Örnekler üzerinde sözcüğün anlamını değiştirmeyen bu ekleri görelim :

. Dağ-dan sel gel-iyor.
------ -------
de ke

-dan (-den) : de
-(i)yor: ke
-----------------------------------------------

. ev –im , -in , -i , -imiz , -iniz , leri
-------------------------------------
iyelik ekleri
-------------------------------------------------------

. Bugün Kars’tan İstanbul’a uç –tu –m.
---- --- ---- -----
de de ke kie
----------------------------------------------------------

. Yağmur’un kalem-i kaybol-du.
----- --- -----
btene blene ke
----------------------------------------------------------

. ağaç -lar - (ı)mız
----- ---------
çoğe ie
------------------------------------------------------------

. Gör -müş -ler
------- -------
ke kie
------------------------------------------------------------

. Çocuk -lar erken -den okul -a gel -di - ler
----- ------ ----- ---- ------
çoğe de de ke kie
-------------------------------------------------------------------

. Ceb -im -den para düş –tü.
----- ------ ------
ie de ke
-------------------------------------------------------------------

. Ders -te Ali’ler uyu -yor - du
----- ---- ---- -------
de çoğe ke ke

---------------------------------------------------------------------

UYARI

Ekleri karıştırmamak için ekin eklendiği sözcüğe, yaptığı işleve bakmak gerekir.

Örneğin,

kişi eki eylemlerin,
iyelik eki de adların sonuna gelir.

Ayrıca,

çoğul eki “-ler” ile kip eki “-ler” de aynı özelliği taşır


-.. YAPIM EKLERİ
**********************

Sözcüklerin anlamını, türünü değiştiren eklerdir. Sözcüğün kökündeki anlama bağlı olarak yaratılan yeni anlamlı sözcüklerin türemiş sözcük olduğunu daha önce belirtmiştik.

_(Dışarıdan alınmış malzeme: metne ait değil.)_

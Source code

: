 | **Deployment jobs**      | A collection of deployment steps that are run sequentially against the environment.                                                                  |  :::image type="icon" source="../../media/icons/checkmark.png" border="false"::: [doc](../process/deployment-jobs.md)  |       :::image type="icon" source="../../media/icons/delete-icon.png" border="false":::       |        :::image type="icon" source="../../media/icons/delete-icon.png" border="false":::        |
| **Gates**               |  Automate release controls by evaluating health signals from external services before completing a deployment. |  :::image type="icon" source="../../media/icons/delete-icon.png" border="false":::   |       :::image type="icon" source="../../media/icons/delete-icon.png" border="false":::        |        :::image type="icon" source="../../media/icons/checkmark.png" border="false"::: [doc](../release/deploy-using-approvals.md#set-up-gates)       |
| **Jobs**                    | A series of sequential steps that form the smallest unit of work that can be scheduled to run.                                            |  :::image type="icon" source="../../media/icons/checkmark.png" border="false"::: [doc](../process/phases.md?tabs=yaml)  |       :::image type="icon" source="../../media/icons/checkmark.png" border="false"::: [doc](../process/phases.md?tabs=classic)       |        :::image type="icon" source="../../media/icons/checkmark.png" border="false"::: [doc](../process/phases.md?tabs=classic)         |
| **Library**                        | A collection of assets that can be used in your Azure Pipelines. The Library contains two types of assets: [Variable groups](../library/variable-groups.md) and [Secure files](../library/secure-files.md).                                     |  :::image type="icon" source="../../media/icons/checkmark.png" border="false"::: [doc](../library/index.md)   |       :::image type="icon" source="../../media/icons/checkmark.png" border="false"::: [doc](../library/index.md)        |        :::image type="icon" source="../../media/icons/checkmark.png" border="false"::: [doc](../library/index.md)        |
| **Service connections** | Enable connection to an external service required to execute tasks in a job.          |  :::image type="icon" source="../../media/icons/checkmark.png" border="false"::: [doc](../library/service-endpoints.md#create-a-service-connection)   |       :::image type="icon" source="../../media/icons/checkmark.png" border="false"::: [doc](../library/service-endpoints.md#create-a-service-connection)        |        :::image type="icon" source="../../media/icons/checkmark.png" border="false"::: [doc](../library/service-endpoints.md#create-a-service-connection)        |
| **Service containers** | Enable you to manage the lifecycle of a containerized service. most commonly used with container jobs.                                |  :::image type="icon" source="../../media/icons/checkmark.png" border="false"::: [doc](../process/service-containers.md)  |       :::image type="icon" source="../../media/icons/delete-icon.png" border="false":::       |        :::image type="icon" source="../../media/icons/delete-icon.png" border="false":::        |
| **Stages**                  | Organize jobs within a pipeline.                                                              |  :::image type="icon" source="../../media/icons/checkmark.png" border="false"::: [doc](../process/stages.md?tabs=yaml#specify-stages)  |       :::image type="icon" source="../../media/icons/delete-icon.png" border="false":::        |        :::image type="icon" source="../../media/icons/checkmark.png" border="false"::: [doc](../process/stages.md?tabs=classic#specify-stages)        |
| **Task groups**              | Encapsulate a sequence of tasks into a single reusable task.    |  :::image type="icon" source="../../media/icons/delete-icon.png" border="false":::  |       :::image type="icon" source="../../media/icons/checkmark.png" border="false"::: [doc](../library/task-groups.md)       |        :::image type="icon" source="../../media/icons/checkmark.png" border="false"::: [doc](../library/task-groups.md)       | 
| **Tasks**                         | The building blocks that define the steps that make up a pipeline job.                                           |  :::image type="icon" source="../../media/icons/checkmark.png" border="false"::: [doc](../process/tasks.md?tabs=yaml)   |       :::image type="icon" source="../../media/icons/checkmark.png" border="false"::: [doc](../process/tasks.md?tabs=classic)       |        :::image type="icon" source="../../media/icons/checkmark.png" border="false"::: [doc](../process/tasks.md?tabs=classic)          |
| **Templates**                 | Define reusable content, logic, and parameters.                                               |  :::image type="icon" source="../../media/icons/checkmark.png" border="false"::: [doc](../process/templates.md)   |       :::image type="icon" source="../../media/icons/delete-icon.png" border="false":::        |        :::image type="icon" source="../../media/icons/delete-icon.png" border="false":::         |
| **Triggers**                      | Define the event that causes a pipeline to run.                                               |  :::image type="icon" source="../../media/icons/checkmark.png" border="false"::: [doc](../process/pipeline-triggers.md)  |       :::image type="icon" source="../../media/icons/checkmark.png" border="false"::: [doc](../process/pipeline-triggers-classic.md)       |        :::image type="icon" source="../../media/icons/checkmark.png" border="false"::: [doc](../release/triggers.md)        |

Yeni anlamlı sözcük türeten eklere yapım ekleri denir.

Yapım ekleri ad ve eylem tabanlarına gelir. Bu ekler şunlardır :


-…AD SOYLU SÖZCÜK TÜRETEN EKLER
**************************************************

-lik (yazlık), yüz-(de)lik, -li (allı), -siz (korkusuz), -ci (şakacı),

-cil (evcil), -cin (kaşıcın), -ce (Türkçe), (dostça), -deş (özdeş),

-men (öğretmen), (sayman), -(de)ki (evdeki), -( ) l ( güzel),

-im (bilim), (kesim), (de-y-im), (ayır-ım / ayrım), (edim), (adım);

-sel (biliimsel), -cek (salıncak), -me (görme), -mek (görmek),

-meklik (kesmeklik), ( yemeklik), -emek (basamak), -iş (görüş),

-ici (dinleyici), -(i)nti (kesinti), -ti (kızartı), -(e)k (durak), (uzak),

-(e)nek (örnek), -(i)k (kesik), -gin (keskin), -gen (çalışkan),

(girişgen),-gi (bilgi), -ge (süpürge), -i (dizi), (ölçü); -(in)ç (sevinç),

-(e)ç, -(i)ç (güleç, çekiç); -e (kese), -geç (süzgeç), -in (ekin),

-( )t (umut), -en (tat- / dad- / dadan-), (düzen);-miş (pişmiş),

-()r (gelir), -ecek (verecek), -esi (olası), -di (şıpsevdi),

-dik (tanıdık), - (i)li (dikili), -ti (böğürtü), -dek (fırıldak), (yardak);

-edek (gümbedek), -( )l (yorul-), -z (topuz), -diz (gündüz),

-si (yatsı), -(e)meç (dönemeç), -mece (bilmece), -şin (gökşin),

-er (beşer), -erek (tutarak), -mik (kesmik), -dem (erdem),

-cim (kıvılcım), -ey (kuzey), -rti (belirti / bellirti), -ı / -u (batı / doğu),

-ım (at- / adım ),-ıcı (kalıcı), -siz (ensiz), (anne-(m)siz), -iz (beniz)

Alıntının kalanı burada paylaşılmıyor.